Hello. These may be silly questions but here goes. (1) When does property actually get divided? Is it done during separation or not until the actual divorce is final a year later? I am referring mostly to investment accounts, IRAs, 401ks, that sort of property. We have already sold the house and split the proceeds. I see that my STBX took $10k out of his 401k to put down on a house he is building (while I have moved to a small run-down rental to keep my kids in their current schools). I am concerned that he will “spend” the money so I won’t get my share. (2) We have not yet signed a SA but are mostly in agreement about assets. Do we have to have a SA with all that legal jargon in it or can I write up one on my own with the basics and we get it notarized? (3) I was a stay-at-home Mom for 13 years of our 16-yr marriage with just a parttime job for about the last 3 years. I am now unemployed and unable to find work (going on 8 months). He says he won’t pay me what the CS calculator indicates because he thinks I should have been working all these years! I don’t want to fight about it but I need more than what he is currently paying. Do I have to take him to court to get the right amount?
To stop him from wasting marital assets you’d have to go to court for an injunction, and if he won’t pay the child support due under the guidelines then you’ll have to go to court to force the issue. You are likely entitled to half any assets accrued during the marriage, and alimony. You are definitely entitled to child support.
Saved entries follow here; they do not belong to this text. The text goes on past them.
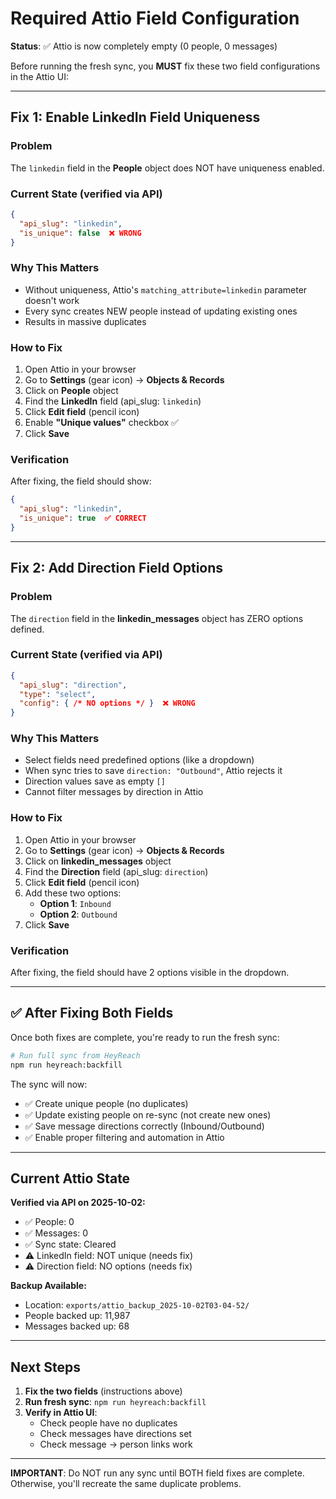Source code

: # Required Attio Field Configuration

**Status**: ✅ Attio is now completely empty (0 people, 0 messages)

Before running the fresh sync, you **MUST** fix these two field configurations in the Attio UI:

---

## Fix 1: Enable LinkedIn Field Uniqueness

### Problem
The `linkedin` field in the **People** object does NOT have uniqueness enabled.

### Current State (verified via API)
```json
{
  "api_slug": "linkedin",
  "is_unique": false  ❌ WRONG
}
```

### Why This Matters
- Without uniqueness, Attio's `matching_attribute=linkedin` parameter doesn't work
- Every sync creates NEW people instead of updating existing ones
- Results in massive duplicates

### How to Fix

1. Open Attio in your browser
2. Go to **Settings** (gear icon) → **Objects & Records**
3. Click on **People** object
4. Find the **LinkedIn** field (api_slug: `linkedin`)
5. Click **Edit field** (pencil icon)
6. Enable **"Unique values"** checkbox ✅
7. Click **Save**

### Verification
After fixing, the field should show:
```json
{
  "api_slug": "linkedin",
  "is_unique": true  ✅ CORRECT
}
```

---

## Fix 2: Add Direction Field Options

### Problem
The `direction` field in the **linkedin_messages** object has ZERO options defined.

### Current State (verified via API)
```json
{
  "api_slug": "direction",
  "type": "select",
  "config": { /* NO options */ }  ❌ WRONG
}
```

### Why This Matters
- Select fields need predefined options (like a dropdown)
- When sync tries to save `direction: "Outbound"`, Attio rejects it
- Direction values save as empty `[]`
- Cannot filter messages by direction in Attio

### How to Fix

1. Open Attio in your browser
2. Go to **Settings** (gear icon) → **Objects & Records**
3. Click on **linkedin_messages** object
4. Find the **Direction** field (api_slug: `direction`)
5. Click **Edit field** (pencil icon)
6. Add these two options:
   - **Option 1**: `Inbound`
   - **Option 2**: `Outbound`
7. Click **Save**

### Verification
After fixing, the field should have 2 options visible in the dropdown.

---

## ✅ After Fixing Both Fields

Once both fixes are complete, you're ready to run the fresh sync:

```bash
# Run full sync from HeyReach
npm run heyreach:backfill
```

The sync will now:
- ✅ Create unique people (no duplicates)
- ✅ Update existing people on re-sync (not create new ones)
- ✅ Save message directions correctly (Inbound/Outbound)
- ✅ Enable proper filtering and automation in Attio

---

## Current Attio State

**Verified via API on 2025-10-02:**
- ✅ People: 0
- ✅ Messages: 0
- ✅ Sync state: Cleared
- ⚠️ LinkedIn field: NOT unique (needs fix)
- ⚠️ Direction field: NO options (needs fix)

**Backup Available:**
- Location: `exports/attio_backup_2025-10-02T03-04-52/`
- People backed up: 11,987
- Messages backed up: 68

---

## Next Steps

1. **Fix the two fields** (instructions above)
2. **Run fresh sync**: `npm run heyreach:backfill`
3. **Verify in Attio UI**:
   - Check people have no duplicates
   - Check messages have directions set
   - Check message → person links work

---

**IMPORTANT**: Do NOT run any sync until BOTH field fixes are complete. Otherwise, you'll recreate the same duplicate problems.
I’m not sure you answered my questions fully, so let me see if I get it…the assets won’t get truly divided until the actual divorce? What if I have the financial statements from DOS showing what we had at that time? Would that mean he could owe me half of the money that was there at that time? If I have to get an injunction how long would that take?
Could you answer the question about the Separation Agreement? (Question#2)
Today he told me he wants to discuss HIM taking the kids to live with him when his house is built because if I can’t get a job, then I am not “holding up my end of the bargain” and “It’s not possible for you and I to live separately without you having a job.” It is his way of saying he won’t pay me the child support I am due. My kids definitely do NOT want to live with him because they know he can’t stand to be around them for very long! If I can’t reason with him and have to force the issue, does that mean another court order? I am concerned about the cost of that; any idea what that would cost me?
Your assets won’t be divided until you reach an agreement with him, or there is a court order. If there was $100k in an account on the DOS and now there is $50k then he will have to explain where the money went. Typically, when circumstances warrant, you can get restraining order to prevent your spouse from wasting, or spending funds.
If he refuses to pay child support you’ll have to take him to court to get it.